The family of a cyclist killed by an HGV in London have seen their proposals to install sensors and blind spot cameras on lorries shelved by the European Commission because it is not considered ‘cost effective’.
Eilidh Cairns was knocked down in Notting Hill in 2009 after an HGV driver failed to see her. She died soon after from her injuries.
Her devastated friends and family set up the campaign group See Me Save Me and along with RoadPeace, the national charity for road crash victims, they campaign for safety measures to protect cyclists around HGVs.
The Commission report called for more research into the cost and benefit of the additional safety measures, saying that “The Commission believes that further research is needed to assess their potential and cost-effectiveness. They are still at an early stage of development, and we must beware of overloading HGV drivers with extra devices that may distract them.
“Revision of the current EU legislation will only be appropriate once further evidence becomes available that justifies fitting additional devices to vehicles on a mandatory basis.”
The Commission also said that other ways of preventing blind-spot accidents by improving road infrastructure and giving better training to HGV drivers should be considered.
We spoke to Eilidh’s sister Kate, who said: “Sensors cost less than the price of a new tyre. The report on which the commission has based its response points out that drivers cannot look in all the mirrors all the time, even when they are being attentive.
“Time after time after time, drivers say of dead cyclists and pedestrians "I didn't see them", and this is deemed an acceptable excuse and an acceptable status quo by the police, the coroners and the crown prosecution service.
“This needless slaughter of our young, fit and defenceless by the blind and clumsy wielding of killing machines on our roads has to stop.”
Cynthia Barlow, chairwoman of RoadPeace, expressed her disappointment at the outcome.
She said: “I recently spoke at a conference/launch of a new system developed by ASL Vision, in which cameras all round the lorry produce images which are combined into one picture in the cab,so drivers can’t complain about ‘too much information’.
“At a recent meeting with Conway [a major UK haulage company] I did ask the Transport Manager if he had considered the issue of larger areas of glass in the passenger side door.
“He said they had, but had decided that, as their lorries spent most of their time on busy urban streets which often had Advanced Stop Lines at junctions, they felt that the most vulnerable place for the cyclist was actually just in front of the left corner of the lorry and that was why they had gone with a system of sensors which were fitted along the left side and also along the left front of the vehicle.”

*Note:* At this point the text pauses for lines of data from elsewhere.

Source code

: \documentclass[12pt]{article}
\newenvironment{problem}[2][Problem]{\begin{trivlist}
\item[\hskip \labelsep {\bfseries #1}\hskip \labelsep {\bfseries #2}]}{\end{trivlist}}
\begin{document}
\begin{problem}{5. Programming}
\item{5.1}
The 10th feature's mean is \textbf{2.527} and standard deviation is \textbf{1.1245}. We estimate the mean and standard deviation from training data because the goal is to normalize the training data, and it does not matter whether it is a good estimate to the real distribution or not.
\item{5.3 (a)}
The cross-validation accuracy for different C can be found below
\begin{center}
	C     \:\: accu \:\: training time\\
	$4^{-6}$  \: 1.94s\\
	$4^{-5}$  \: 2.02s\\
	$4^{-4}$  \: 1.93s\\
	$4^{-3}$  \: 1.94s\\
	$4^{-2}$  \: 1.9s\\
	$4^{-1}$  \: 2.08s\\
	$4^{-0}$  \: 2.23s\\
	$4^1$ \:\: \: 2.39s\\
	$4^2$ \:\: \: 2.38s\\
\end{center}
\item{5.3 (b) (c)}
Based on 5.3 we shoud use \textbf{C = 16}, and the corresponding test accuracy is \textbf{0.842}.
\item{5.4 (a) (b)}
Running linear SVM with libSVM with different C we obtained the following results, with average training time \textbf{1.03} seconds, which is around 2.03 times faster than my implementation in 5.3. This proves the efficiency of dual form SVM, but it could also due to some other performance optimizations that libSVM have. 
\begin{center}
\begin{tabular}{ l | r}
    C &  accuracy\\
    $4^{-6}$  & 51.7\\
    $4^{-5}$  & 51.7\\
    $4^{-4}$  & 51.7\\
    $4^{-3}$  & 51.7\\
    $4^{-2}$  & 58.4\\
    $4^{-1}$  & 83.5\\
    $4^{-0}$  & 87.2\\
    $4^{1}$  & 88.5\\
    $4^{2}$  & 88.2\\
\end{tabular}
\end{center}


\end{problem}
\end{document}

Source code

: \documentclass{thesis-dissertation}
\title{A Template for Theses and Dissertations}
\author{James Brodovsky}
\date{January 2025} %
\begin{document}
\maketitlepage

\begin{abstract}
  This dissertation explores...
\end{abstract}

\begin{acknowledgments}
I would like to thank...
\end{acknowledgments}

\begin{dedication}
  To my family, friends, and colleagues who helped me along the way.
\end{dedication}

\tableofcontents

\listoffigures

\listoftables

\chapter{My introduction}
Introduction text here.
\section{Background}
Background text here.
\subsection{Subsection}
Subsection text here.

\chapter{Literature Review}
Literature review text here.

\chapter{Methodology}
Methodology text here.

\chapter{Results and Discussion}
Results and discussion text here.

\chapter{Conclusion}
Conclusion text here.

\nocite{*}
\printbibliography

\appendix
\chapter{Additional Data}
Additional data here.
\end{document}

However, Kate Cairns told us: "Eilidh was in front and to the right of the lorry, not in the traditional 'blind spot', showing that there is danger all around the cabs, not just on the left."
Lack of enforement of advanced stop lines is also a problem. "At the inquest of Daniel Cox this week the driver admitted being over the ASL and neither the police nor the coroner seemed to think there was anything wrong in this," said Kate Cairns.

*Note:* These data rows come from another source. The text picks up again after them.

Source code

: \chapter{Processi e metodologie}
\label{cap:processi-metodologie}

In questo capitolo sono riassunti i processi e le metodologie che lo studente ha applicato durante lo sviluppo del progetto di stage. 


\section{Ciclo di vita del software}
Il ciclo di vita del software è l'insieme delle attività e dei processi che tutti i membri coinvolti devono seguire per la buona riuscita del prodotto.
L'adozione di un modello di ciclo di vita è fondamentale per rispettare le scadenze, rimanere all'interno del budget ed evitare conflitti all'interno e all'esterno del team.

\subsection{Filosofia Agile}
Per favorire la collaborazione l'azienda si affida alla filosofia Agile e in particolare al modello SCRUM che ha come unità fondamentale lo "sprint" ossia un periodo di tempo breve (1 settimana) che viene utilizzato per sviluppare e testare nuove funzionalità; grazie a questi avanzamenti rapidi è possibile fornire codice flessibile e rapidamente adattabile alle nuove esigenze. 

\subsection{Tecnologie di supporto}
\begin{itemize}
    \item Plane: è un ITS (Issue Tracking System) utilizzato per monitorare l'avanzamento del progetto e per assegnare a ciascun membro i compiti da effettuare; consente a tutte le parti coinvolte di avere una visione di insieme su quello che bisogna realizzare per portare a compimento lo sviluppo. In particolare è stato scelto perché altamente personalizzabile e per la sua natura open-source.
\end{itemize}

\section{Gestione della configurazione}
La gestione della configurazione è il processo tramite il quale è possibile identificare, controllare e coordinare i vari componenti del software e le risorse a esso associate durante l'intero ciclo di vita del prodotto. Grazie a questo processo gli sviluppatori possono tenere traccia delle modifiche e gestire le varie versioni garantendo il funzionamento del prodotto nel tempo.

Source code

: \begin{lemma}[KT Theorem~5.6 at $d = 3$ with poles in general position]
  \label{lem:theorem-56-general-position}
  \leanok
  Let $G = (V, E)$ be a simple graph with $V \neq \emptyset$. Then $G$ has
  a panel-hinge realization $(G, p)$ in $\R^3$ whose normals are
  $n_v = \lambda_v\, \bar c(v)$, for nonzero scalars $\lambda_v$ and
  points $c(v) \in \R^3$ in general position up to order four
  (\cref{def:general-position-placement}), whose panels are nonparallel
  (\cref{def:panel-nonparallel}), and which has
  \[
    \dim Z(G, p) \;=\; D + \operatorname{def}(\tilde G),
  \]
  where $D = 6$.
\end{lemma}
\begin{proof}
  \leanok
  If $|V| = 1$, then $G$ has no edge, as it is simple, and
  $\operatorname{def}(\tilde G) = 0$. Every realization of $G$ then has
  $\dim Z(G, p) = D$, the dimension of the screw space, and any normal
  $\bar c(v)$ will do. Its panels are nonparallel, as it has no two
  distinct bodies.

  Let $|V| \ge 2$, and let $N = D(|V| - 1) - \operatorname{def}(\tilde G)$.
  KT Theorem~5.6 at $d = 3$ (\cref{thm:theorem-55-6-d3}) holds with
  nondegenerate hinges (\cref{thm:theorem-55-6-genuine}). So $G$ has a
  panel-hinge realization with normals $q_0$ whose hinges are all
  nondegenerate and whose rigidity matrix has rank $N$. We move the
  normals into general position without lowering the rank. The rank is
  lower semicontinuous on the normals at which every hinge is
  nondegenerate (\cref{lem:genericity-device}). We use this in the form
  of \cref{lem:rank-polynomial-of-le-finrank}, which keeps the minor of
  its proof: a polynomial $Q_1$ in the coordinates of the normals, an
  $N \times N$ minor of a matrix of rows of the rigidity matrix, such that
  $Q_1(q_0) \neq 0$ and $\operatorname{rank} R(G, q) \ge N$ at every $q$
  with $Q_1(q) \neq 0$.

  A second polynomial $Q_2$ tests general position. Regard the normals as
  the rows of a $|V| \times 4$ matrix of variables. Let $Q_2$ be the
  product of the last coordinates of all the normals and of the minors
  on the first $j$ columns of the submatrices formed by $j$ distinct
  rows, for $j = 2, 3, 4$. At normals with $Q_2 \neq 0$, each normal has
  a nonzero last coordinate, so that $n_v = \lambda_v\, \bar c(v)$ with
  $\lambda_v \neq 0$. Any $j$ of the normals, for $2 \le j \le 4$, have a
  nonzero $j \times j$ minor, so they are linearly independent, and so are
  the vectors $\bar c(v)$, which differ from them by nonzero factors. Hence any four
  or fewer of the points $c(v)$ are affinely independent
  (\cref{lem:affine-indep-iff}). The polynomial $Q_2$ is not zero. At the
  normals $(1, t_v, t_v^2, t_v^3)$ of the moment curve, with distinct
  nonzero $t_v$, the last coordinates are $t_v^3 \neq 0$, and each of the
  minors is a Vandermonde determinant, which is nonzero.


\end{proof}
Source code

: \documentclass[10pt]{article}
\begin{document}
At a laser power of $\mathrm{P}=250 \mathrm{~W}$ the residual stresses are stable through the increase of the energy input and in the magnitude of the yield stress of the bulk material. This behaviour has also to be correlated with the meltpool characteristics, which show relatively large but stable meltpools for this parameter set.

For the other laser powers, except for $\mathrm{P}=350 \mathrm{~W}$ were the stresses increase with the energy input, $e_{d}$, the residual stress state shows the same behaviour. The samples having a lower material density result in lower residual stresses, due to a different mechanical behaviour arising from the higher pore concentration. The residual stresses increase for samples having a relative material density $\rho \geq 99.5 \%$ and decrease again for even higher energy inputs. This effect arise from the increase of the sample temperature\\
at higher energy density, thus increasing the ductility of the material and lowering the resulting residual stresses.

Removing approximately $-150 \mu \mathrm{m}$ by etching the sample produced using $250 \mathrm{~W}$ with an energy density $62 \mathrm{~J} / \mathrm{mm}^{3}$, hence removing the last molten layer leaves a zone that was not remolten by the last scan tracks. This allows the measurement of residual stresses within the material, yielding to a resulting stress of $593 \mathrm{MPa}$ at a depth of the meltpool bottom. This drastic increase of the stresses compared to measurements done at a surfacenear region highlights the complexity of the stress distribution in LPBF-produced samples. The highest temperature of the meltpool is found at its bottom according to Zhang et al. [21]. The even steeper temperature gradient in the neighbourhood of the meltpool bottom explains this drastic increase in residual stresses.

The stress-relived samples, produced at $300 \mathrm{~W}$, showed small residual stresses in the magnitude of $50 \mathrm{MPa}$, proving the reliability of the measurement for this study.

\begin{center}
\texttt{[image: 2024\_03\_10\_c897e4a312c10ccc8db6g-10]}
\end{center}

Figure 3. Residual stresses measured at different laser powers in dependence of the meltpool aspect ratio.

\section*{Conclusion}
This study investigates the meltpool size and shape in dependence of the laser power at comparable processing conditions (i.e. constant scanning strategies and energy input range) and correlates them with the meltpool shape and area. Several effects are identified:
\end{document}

"The Institution of Mechanical Engineers in April also called for mandatory installation of cameras and sensors in its report Intelligent Transport Intelligent Society," she added.
RoadPeace have already published a paper analysing the cost of a cyclist being killed by a lorry, both in emotional and financial terms.
It says that the monetary value of a death can be an average of of £37,000 to a victim’s family, in terms of funeral costs, legal advice, copies of documents, travel to the trial etc.
By contrast, the cost of fitting the sensors and cameras is around £400.
The cost to the taxpayer is much more. The report states that:
“The Department for Transport calculates each year the cost of fatal road collisions, looking at such issues as lost economic output, medical and healthcare costs, material damage, police and fire service costs, insurance administration, legal and court costs etc. Currently, the cost of each road death is £1.87 million.”
And the price is high too for the haulage company involved; both in material costs but also in reputational damage, leading to decreased contracts, and higher insurance premiums.
It also points out how dangerous HGVs are to other road users: HGVs over 7.5 tonnes account for around 2% of journeys in London, but 12% of the fatalities.
It remains to be seen whether the European Commission will agree with the cost analysis created by RoadPeace, however.